Hence issuance of Ext.P4 on 2.10.1998 by the appellant itself was
doubtful as alleged by the prosecution. That apart when PW4 was
examined before the court, he had a definite case that the appellant
came to her house along with DW1 and other police officers. This
witness has stated that the appellant had told her that he should
be properly met and the appellant had demanded an amount of
Rs.25,000/= as bribe for settling Crime No.181/1998 and deletion
of two women accused from the array of accused. But this witness
has no case that the demand made by the appellant has been
conveyed either to PW1 or any other witness. What PW4 had
stated was that she had handed over Ext.P4 to PW3 and thereafter
she was not aware of anything about Ext.P4. She had
specifically stated that receipt of Ext.P4 or demand so made by
the appellant was not conveyed to PW1. This witness also has
admitted that the appellant tried to arrest her husband – PW3 in
connection with the crime registered against him and PW4.
CRL.A.NO.656/2001 22
Hence, the evidence of Pws 1, 3 and 4 with regard to the demand
made by the appellant for any bribe cannot be accepted without
corroboration of other evidence. In this context, the specific case
set up by PW1 in Ext.P1 was that the appellant had demanded
Rs.5,000/= to be paid as bribe. This Court has already found
that the 1st demand, according to PW1, was made by the driver
Radhakrishnan and not by the appellant. In the above
circumstances, the evidence of Pws 1, 3 and 4 regarding the
alleged demand made by the appellant cannot be accepted. In this
context, the judgment of the Apex Court reported in Major E.G.
Barsay v. State of Bombay ( AIR 1961 SC 1762) is relevant .
In the above judgment the Apex Court held that the evidence of a
trap witness should be corroborated by the independent evidence.
Further an early judgment of the Apex Court reported in Sat
Paul v.

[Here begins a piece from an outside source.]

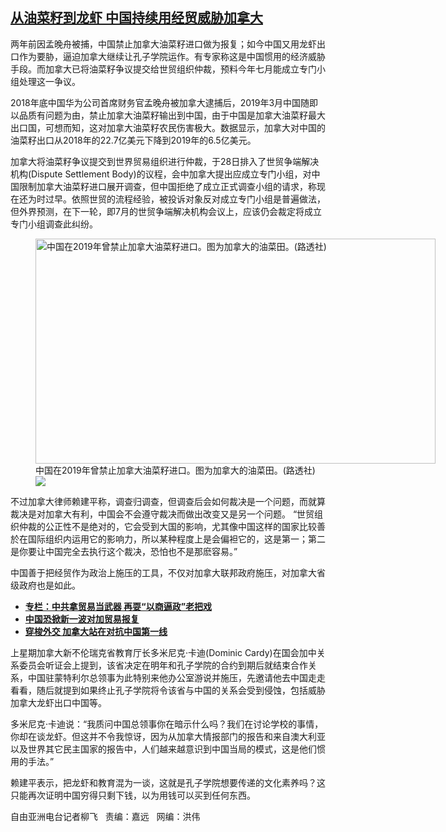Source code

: <!--1624993306000-->
[从油菜籽到龙虾  中国持续用经贸威胁加拿大](https://www.rfa.org/mandarin/yataibaodao/junshiwaijiao/lf-06292021142257.html)
------

<p></p><p>两年前因孟晚舟被捕，中国禁止加拿大油菜籽进口做为报复；如今中国又用龙虾出口作为要胁，逼迫加拿大继续让孔子学院运作。有专家称这是中国惯用的经济威胁手段。而加拿大已将油菜籽争议提交给世贸组织仲裁，预料今年七月能成立专门小组处理这一争议。</p><p>2018年底中国华为公司首席财务官孟晚舟被加拿大逮捕后，2019年3月中国随即以品质有问题为由，禁止加拿大油菜籽输出到中国，由于中国是加拿大油菜籽最大出口国，可想而知，这对加拿大油菜籽农民伤害极大。数据显示，加拿大对中国的油菜籽出口从2018年的22.7亿美元下降到2019年的6.5亿美元。</p><p>加拿大将油菜籽争议提交到世界贸易组织进行仲裁，于28日排入了世贸争端解决机构(Dispute Settlement Body)的议程，会中加拿大提出应成立专门小组，对中国限制加拿大油菜籽进口展开调查，但中国拒绝了成立正式调查小组的请求，称现在还为时过早。依照世贸的流程经验，被投诉对象反对成立专门小组是普遍做法，但外界预测，在下一轮，即7月的世贸争端解决机构会议上，应该仍会裁定将成立专门小组调查此纠纷。</p><p><figure class="image-richtext image-inline captioned" style="width:640px;"><img alt="中国在2019年曾禁止加拿大油菜籽进口。图为加拿大的油菜田。(路透社)" height="360" src="https://www.rfa.org/mandarin/yataibaodao/junshiwaijiao/lf-06292021142257.html/lf0629.jpg/@@images/159a3629-1547-4e57-856c-912584cccd5f.jpeg" title="lf0629.jpg" width="640"/><figcaption class="image-caption">中国在2019年曾禁止加拿大油菜籽进口。图为加拿大的油菜田。(路透社)</figcaption><small></small><div id="zoomattribute"><a data-caption="中国在2019年曾禁止加拿大油菜籽进口。图为加拿大的油菜田。(路透社)" data-fancybox="" href="https://www.rfa.org/mandarin/yataibaodao/junshiwaijiao/lf-06292021142257.html/lf0629.jpg" id="single_image" title="中国在2019年曾禁止加拿大油菜籽进口。图为加拿大的油菜田。(路透社)"><img src="/++plone++rfa-resources/img/icon-zoom.png"/></a></div></figure></p><p>不过加拿大律师赖建平称，调查归调查，但调查后会如何裁决是一个问题，而就算裁决是对加拿大有利，中国会不会遵守裁决而做出改变又是另一个问题。 “世贸组织仲裁的公正性不是绝对的，它会受到大国的影响，尤其像中国这样的国家比较善於在国际组织内运用它的影响力，所以某种程度上是会偏袒它的，这是第一；第二是你要让中国完全去执行这个裁决，恐怕也不是那麽容易。”</p><p>中国善于把经贸作为政治上施压的工具，不仅对加拿大联邦政府施压，对加拿大省级政府也是如此。</p><ul><li><a href="https://www.rfa.org/mandarin/zhuanlan/daguogonglue/dip-03052021091328.html"><strong>专栏：中共拿贸易当武器 再耍“以商逼政”老把戏</strong></a></li><li><strong><a href="https://www.rfa.org/mandarin/yataibaodao/junshiwaijiao/lf-06182020135946.html">中国恐掀新一波对加贸易报复</a></strong></li><li><strong><a href="https://www.rfa.org/mandarin/yataibaodao/junshiwaijiao/lf-06142021142753.html">穿梭外交 加拿大站在对抗中国第一线</a></strong></li></ul><p>上星期加拿大新不伦瑞克省教育厅长多米尼克·卡迪(Dominic Cardy)在国会加中关系委员会听证会上提到，该省决定在明年和孔子学院的合约到期后就结束合作关系，中国驻蒙特利尔总领事为此特别来他办公室游说并施压，先邀请他去中国走走看看，随后就提到如果终止孔子学院将令该省与中国的关系会受到侵蚀，包括威胁加拿大龙虾出口中国等。</p><p>多米尼克·卡迪说：“我质问中国总领事你在暗示什么吗？我们在讨论学校的事情，你却在谈龙虾。但这并不令我惊讶，因为从加拿大情报部门的报告和来自澳大利亚以及世界其它民主国家的报告中，人们越来越意识到中国当局的模式，这是他们惯用的手法。”</p><p>赖建平表示，把龙虾和教育混为一谈，这就是孔子学院想要传递的文化素养吗？这只能再次证明中国穷得只剩下钱，以为用钱可以买到任何东西。</p><p>自由亚洲电台记者柳飞   责编：嘉远   网编：洪伟</p>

Delhi Administration (AIR 1976 SC 294) is also can be
advantageously referred. In the above case, the Apex Court had
taken the view that where the witness have poor moral fiber and
have to their discredit a load of bad antecedents which indicates
their having a possible motive to harm the accused who was an
obstacle in their immoral activities, it would be hazardous to
accept the testimonies of such witnesses without corroboration on
CRL.A.NO.656/2001 23
crucial points from independent sources. Admittedly Pws 1, 3 and
4 are accused in Crime No.181/1998 involving the offences like
rape, kidnapping and criminal intimidation and so on. Hence, Pws
1 to 4 have got their own interest to speak against the appellant
and they were in the zest of a remedy for escaping from the
clutches of the crime registered against them. It has also come
out in evidence that as per Ext.P7 C.D file a case was registered
against Pws 1, 3 and 4 and her brother Vijayan and four others for
committing heinous crime like rape, kidnapping and criminal
intimidation. Hence, the evidence of these witnesses is not
sufficient to prove that the appellant had made demand for any
bribe as alleged by the prosecution. Hence, benefit of doubt
regarding demand shall be construed in favour of the appellant.
In this contest, the learned Public Prosecutor contends that as per
Ext.P3 recovery mahazar, MO1 series of marked currency notes
were recovered from the almirah in the bed room of the
appellant and it was proved by the evidence of PW2 and PW8 that
MO1 series were the same currency notes marked and described in
Ext.P2 entrustment mahazar. Hence the recovery itself is only
to prove that the appellant had demanded bribe and received the
same as per the presumption available to the prosecution as per
CRL.A.NO.656/2001 24
Section 20 of the P.C.Act.
6. To this argument, Sri.T.Ravikumar, the learned counsel
appearing for the appellant had contended that even though PW1
had stated before the court that he had placed the marked
currency notes on the table which was placed in the bed room of the
appellant as asked by the appellant, MO4 piece of Hindu paper
was found on the table seen in the sit out or in the next room of
the bed room. Hence, it is doubtful whether the marked notes
were placed by PW1 on the table as alleged by the prosecution and
that apart PW1 had categorically stated before the court that he
had placed the currency notes on the table seen inside the bed
room close to the sit out in which the appellant came on switching
the caling bell by PW1. That apart, according to PW8, when PW1
had given signal showing the acceptance of the amount by the
appellant, PW2 and other police officials entered into the quarters of
the appellant and PW8 asked the appellant where the amount
which he received from PW1 was kept. To this question, the
appellant himself has answered that he had taken the currency
notes from the table and put the same in the almirah and
thereupon PW2 was directed by PW8 to take out the currency
CRL.A.NO.656/2001 25
notes from the almirah and PW2 had taken out the currency notes.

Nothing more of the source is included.